Alberto Ernesto Feldman

Hace muchos años que el morocho ya no baila, pero todos los domingos gasta la noche entera en San Telmo, mirando como otros lo hacen. Con su experiencia de antiguo habitué, elige entre los pocos lugares que no están preparados para el turismo.
Como hombre del interior y milonguero viejo, le encantan los dichos criollos y los dulzones refranes con los que desde su juventud seducía, susurrándolos suavecito en el oído, a sus compañeras de baile y, con frecuencia, de cama.
Amanece cuando abandona el último local y, caminando bajo una leve llovizna, entra para desayunar en un confortable café conocido, pide un diario y, ojeando los títulos, se inclina lentamente y se duerme sobre los brazos cruzados.
Lo despertó el mozo cerca de las nueve, agradeció, pagó y fue hacia Plaza de Mayo para tomar el subte que lo acerca a Saavedra, y mientras se sumerge en la multitud que inicia la semana laboral, con el fastidio propio de los lunes de lluvia, comienza a darle vueltas en la cabeza una frase leída o escuchada alguna vez, muchísimo tiempo atrás, quizás medio siglo: “Si querés desnudar a una mujer, no empieces por la ropa”. Le había gustado entonces porque le pareció muy pícara, pero nada más. No se correspondía con su experiencia. La repitió mentalmente varias veces hasta que la frase perdió el poco sentido que para él tenía y, cerrando los ojos, dormitó en su asiento.
Al término del viaje, mientras subía trabajosamente el último tramo de las escaleras, al levantar la vista, se encontró repentinamente frente a una conocida mirada azul, una melena rubia y una inolvidable silueta. La pudo ver sólo un mínimo instante; la catarata de gente que viajaba al Centro a esa hora, como un tsunami, la barrió a ella y no lo arrastró a él porque, más por sorpresa que por precaución, se había paralizado y tomado fuertemente del pasamanos.
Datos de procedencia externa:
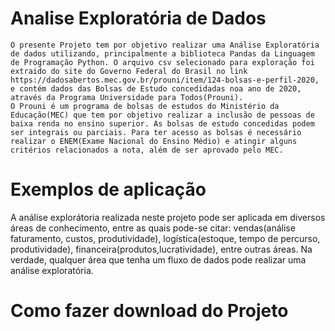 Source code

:  
# Analise Exploratória de Dados
    O presente Projeto tem por objetivo realizar uma Análise Exploratória de dados utilizando, principalmente a biblioteca Pandas da Linguagem de Programação Python. O arquivo csv selecionado para exploração foi extraido do site do Governo Federal do Brasil no link https://dadosabertos.mec.gov.br/prouni/item/124-bolsas-e-perfil-2020, e contém dados das Bolsas de Estudo concedidadas noa ano de 2020, através da Programa Universidade para Todos(Prouni).
    O Prouni é um programa de bolsas de estudos do Ministério da Educação(MEC) que tem por objetivo realizar a inclusão de pessoas de baixa renda no ensino superior. As bolsas de estudo concedidas podem ser integrais ou parciais. Para ter acesso as bolsas é necessário realizar o ENEM(Exame Nacional do Ensino Médio) e atingir alguns critérios relacionados a nota, além de ser aprovado pelo MEC.    
    
# Exemplos de aplicação
 
 A análise explorátoria realizada neste projeto pode ser aplicada em diversos áreas de conhecimento, entre as quais pode-se citar: vendas(análise faturamento, custos, produtividade), logística(estoque, tempo de percurso, produtividade), financeira(produtos,lucratividade), entre outras áreas. Na verdade, qualquer área que tenha um fluxo de dados pode realizar uma análise exploratória.

# Como fazer download do Projeto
Mientras esperaba el semáforo, para cruzar la avenida Congreso, se arrepintió de no haber bajado inmediatamente, quizás la hubiera encontrado en el andén. Siguiendo un impulso, dio una brusca media vuelta y se introdujo nuevamente en la boca del subte. “El azar siempre te da otra oportunidad”, se dijo para darse ánimo y bajó las escaleras, como cuando era muchacho, para ver con desaliento como se alejaba el tren.
Con sorpresa, al desviar la mirada del túnel, la vio otra vez. Estaba sentada sola en el largo banco, era la única persona en el andén, estaba totalmente desierto. Se aproximó con delicadeza para no asustarla y, con un resto de duda, preguntó suavemente:
-¿Noemí?
-Sí, soy yo -respondió ella con naturalidad- Te estoy esperando desde hace mucho. ¡Qué manera de perder el tiempo! ¿Qué querés ahora?
-No quiero nada, sólo que no te puedo olvidar, y no recuerdo por qué me dejaste…
-¡Porque no me escuchabas cuando te decía que cuando quieras desnudar a una mujer no empieces por la ropa!… Si por fin lo aprendiste, volvemos a bailar. Si no, ¡seguí tu camino!…
Con un largo suspiro se sentó al lado de ella y cerró los ojos. Cuando los abrió, no había nadie a su lado.